Radio historian and author Marsha Washington George, whose uncle, WERD program director Ken Knight, discovered Patrick while he was calling a bingo game at a country club, recalls the significance of Alley Pat’s treatment of the sponsors who buttered his bread.

“He would be talking about a florist and often the vendor would be on the air with him. Alley Pat would say, ‘you don’t want to buy no flowers from them. We know not to buy your flowers because you’re too cheap to buy me flowers if I needed them.’ He was basically harmless. But you can’t do that on the radio today.”

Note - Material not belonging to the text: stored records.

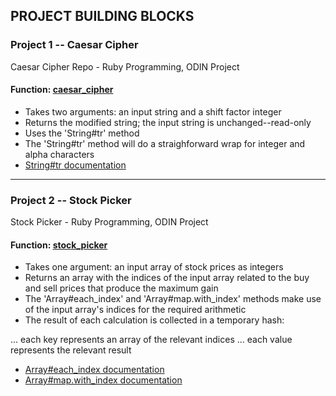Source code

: ## PROJECT BUILDING BLOCKS

### Project 1 -- Caesar Cipher
Caesar Cipher Repo - Ruby Programming, ODIN Project

#### Function: [caesar_cipher](https://github.com/turbopro/CaesarCipher/blob/master/caesar_cipher.rb "caesar_cipher.rb file") 

- Takes two arguments: an input string and a shift factor integer
- Returns the modified string; the input string is unchanged--read-only
- Uses the 'String#tr' method
- The 'String#tr' method will do a straighforward wrap for integer and alpha characters
- [String#tr documentation](https://ruby-doc.org/core-2.4.0/String.html#method-i-tr "Ruby Doc Page")

----

### Project 2 -- Stock Picker
Stock Picker - Ruby Programming, ODIN Project

#### Function: [stock_picker](https://github.com/turbopro/ProjectBuildingBlocks/blob/master/stock_picker.rb "stock_picker.rb file") 

- Takes one argument: an input array of stock prices as integers
- Returns an array with the indices of the input array related to the buy and sell prices that produce the maximum gain
- The 'Array#each_index' and 'Array#map.with_index' methods make use of the input array's indices for the required arithmetic
- The result of each calculation is collected in a temporary hash:  

... each key represents an array of the relevant indices
... each value represents the relevant result
- [Array#each_index documentation](https://ruby-doc.org/core-2.4.0/Array.html#method-i-each_index "Ruby Doc Page")
- [Array#map.with_index documentation](https://ruby-doc.org/core-2.4.0/Array.html#method-i-map "Ruby Doc Page")


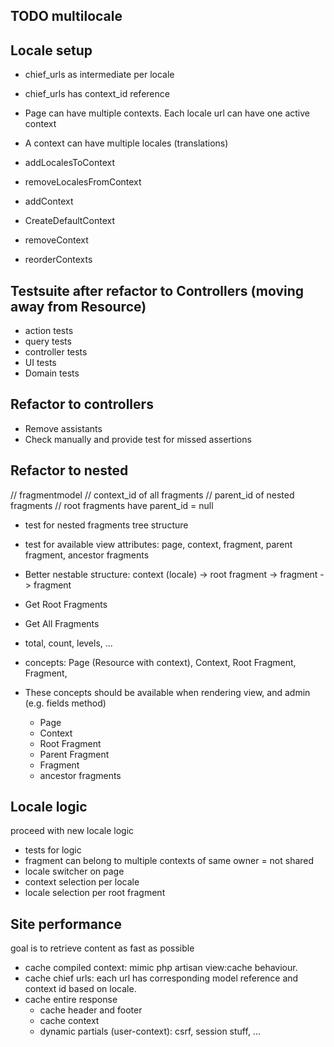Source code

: ## TODO multilocale

## Locale setup
- chief_urls as intermediate per locale
- chief_urls has context_id reference
- Page can have multiple contexts. Each locale url can have one active context
- A context can have multiple locales (translations)

- addLocalesToContext
- removeLocalesFromContext
- addContext
- CreateDefaultContext
- removeContext
- reorderContexts

## Testsuite after refactor to Controllers (moving away from Resource)
- action tests
- query tests
- controller tests
- UI tests
- Domain tests

## Refactor to controllers
- Remove assistants
- Check manually and provide test for missed assertions

## Refactor to nested

// fragmentmodel
// context_id of all fragments
// parent_id of nested fragments
// root fragments have parent_id = null
- test for nested fragments tree structure
- test for available view attributes: page, context, fragment, parent fragment, ancestor fragments

- Better nestable structure: context (locale) -> root fragment -> fragment -> fragment
- Get Root Fragments
- Get All Fragments
- total, count, levels, ...
- concepts: Page (Resource with context), Context, Root Fragment, Fragment,
- These concepts should be available when rendering view, and admin (e.g. fields method)
  - Page 
  - Context
  - Root Fragment
  - Parent Fragment
  - Fragment
  - ancestor fragments

## Locale logic
proceed with new locale logic
- tests for logic 
- fragment can belong to multiple contexts of same owner = not shared
- locale switcher on page
- context selection per locale
- locale selection per root fragment

## Site performance
goal is to retrieve content as fast as possible
- cache compiled context: mimic php artisan view:cache behaviour.
- cache chief urls: each url has corresponding model reference and context id based on locale.
- cache entire response
  - cache header and footer
  - cache context
  - dynamic partials (user-context): csrf, session stuff, ...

On his show, Patrick needled callers and blithely skewered racial, religious and social sacred cows. Though he was ad-libbing, some say he knew exactly what he was doing.

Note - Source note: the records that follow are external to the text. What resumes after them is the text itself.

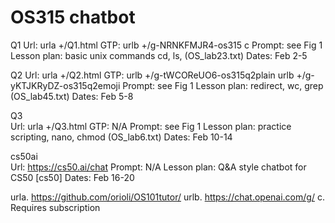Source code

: # OS315 chatbot

Q1	Url: 	urla +/Q1.html
GTP: 	urlb +/g-NRNKFMJR4-os315 c
Prompt: see Fig 1
Lesson plan: basic unix commands cd, ls,  (OS_lab23.txt)
Dates: Feb 2-5


Q2	Url: 	urla +/Q2.html
GTP: 	urlb +/g-tWCOReUO6-os315q2plain
	urlb +/g-yKTJKRyDZ-os315q2emoji
Prompt: see Fig 1
Lesson plan: redirect, wc, grep (OS_lab45.txt)
Dates: Feb 5-8


Q3	
Url: 	urla +/Q3.html
GTP: N/A
Prompt: see Fig 1
Lesson plan: practice scripting, nano, chmod (OS_lab6.txt)
Dates: Feb 10-14

cs50ai	
Url: https://cs50.ai/chat
Prompt: N/A
Lesson plan: Q&A style chatbot for CS50 [cs50]
Dates: Feb 16-20


urla.	https://github.com/orioli/OS101tutor/
urlb.	https://chat.openai.com/g/
c.	Requires subscription
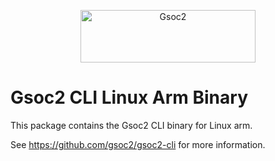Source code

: <p align="center">
  <a href="https://gsoc2.io/?utm_source=github&utm_medium=logo" target="_blank">
    <img src="https://gsoc2-brand.storage.googleapis.com/gsoc2-wordmark-dark-280x84.png" alt="Gsoc2" width="280" height="84">
  </a>
</p>

# Gsoc2 CLI Linux Arm Binary

This package contains the Gsoc2 CLI binary for Linux arm.

See https://github.com/gsoc2/gsoc2-cli for more information.
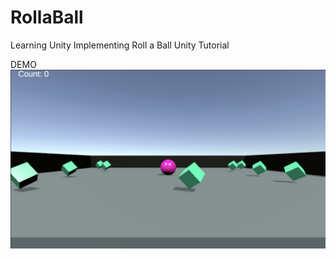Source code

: # RollaBall

Learning Unity
Implementing Roll a Ball Unity Tutorial

DEMO
<img src="https://github.com/rrente43/RollaBall/blob/main/Screen%20Shot%202022-12-15%20at%2012.44.39%20AM.png" alt="Alt text" title="Optional title">
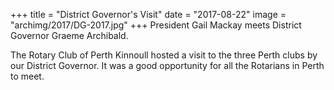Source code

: +++
title = "District Governor's Visit"
date = "2017-08-22"
image = "archimg/2017/DG-2017.jpg"
+++
President Gail Mackay meets District Governor Graeme Archibald.

The Rotary Club of Perth Kinnoull hosted a visit to the three Perth clubs by our District Governor. It was a good opportunity for all the Rotarians in Perth to meet.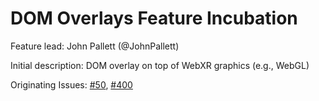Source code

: # DOM Overlays Feature Incubation

Feature lead: John Pallett (@JohnPallett)

Initial description: DOM overlay on top of WebXR graphics (e.g., WebGL)

Originating Issues: [#50](https://github.com/immersive-web/proposals/issues/50), [#400](https://github.com/immersive-web/webxr/issues/400)
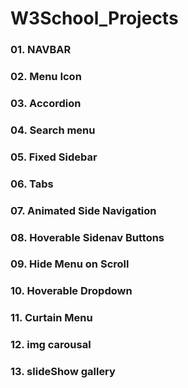 ﻿# W3School_Projects
### 01. NAVBAR
### 02. Menu Icon
### 03. Accordion
### 04. Search menu
### 05. Fixed Sidebar
### 06. Tabs
### 07. Animated Side Navigation
### 08. Hoverable Sidenav Buttons
### 09. Hide Menu on Scroll
### 10. Hoverable Dropdown
### 11. Curtain Menu
### 12. img carousal
### 13. slideShow gallery

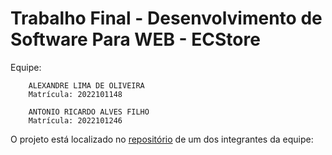 # Trabalho Final - Desenvolvimento de Software Para WEB - ECStore

Equipe:

        ALEXANDRE LIMA DE OLIVEIRA
        Matrícula: 2022101148

        ANTONIO RICARDO ALVES FILHO
        Matrícula: 2022101246

O projeto está localizado no [repositório](https://github.com/Ricardoalves07/Trabalho_final_ecomerce) de um dos integrantes da equipe:

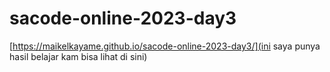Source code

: # sacode-online-2023-day3
[https://maikelkayame.github.io/sacode-online-2023-day3/](ini saya punya hasil belajar kam bisa lihat di sini)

“Pat would play a simpleton on the air for comedic effect,” Roche said. “But when you got to know him, you’d realize he’s quite a citizen of the world. He’d jet up to New York to see plays, he’s been to Africa and he’d go out to L.A. to hang out with John Lee Hooker.”

White listeners could tune in anonymously for exposure to a culture and music that up until then had remained a mystery. The jazz, blues and R&B Pat played on his shows included the likes of Count Basie, Ray Charles, Joe Turner, Sonny Boy Williamson and Ruth Brown.

“In the ’50s, you had white teenagers who were being told that this race was useless,” Roche said. “But they could tune into the radio in private and hear a Pat Boone song on the white station, and then hear Fats Domino doing the same thing and they could hear for themselves that it was far superior.”

While the film may introduce audiences to someone who by most accounts looks like a trailblazer and a tastemaker, Pat, who said he still looks forward to getting back on the radio and possibly television, bristles at the accolades.

“Don’t praise me,” he said. “That makes me sick in the stomach. I used to like to drink whiskey. I don’t drink it anymore, but I like people to think I do because I like people to think the worst of me. I like that. I like that because it goes against the grain.”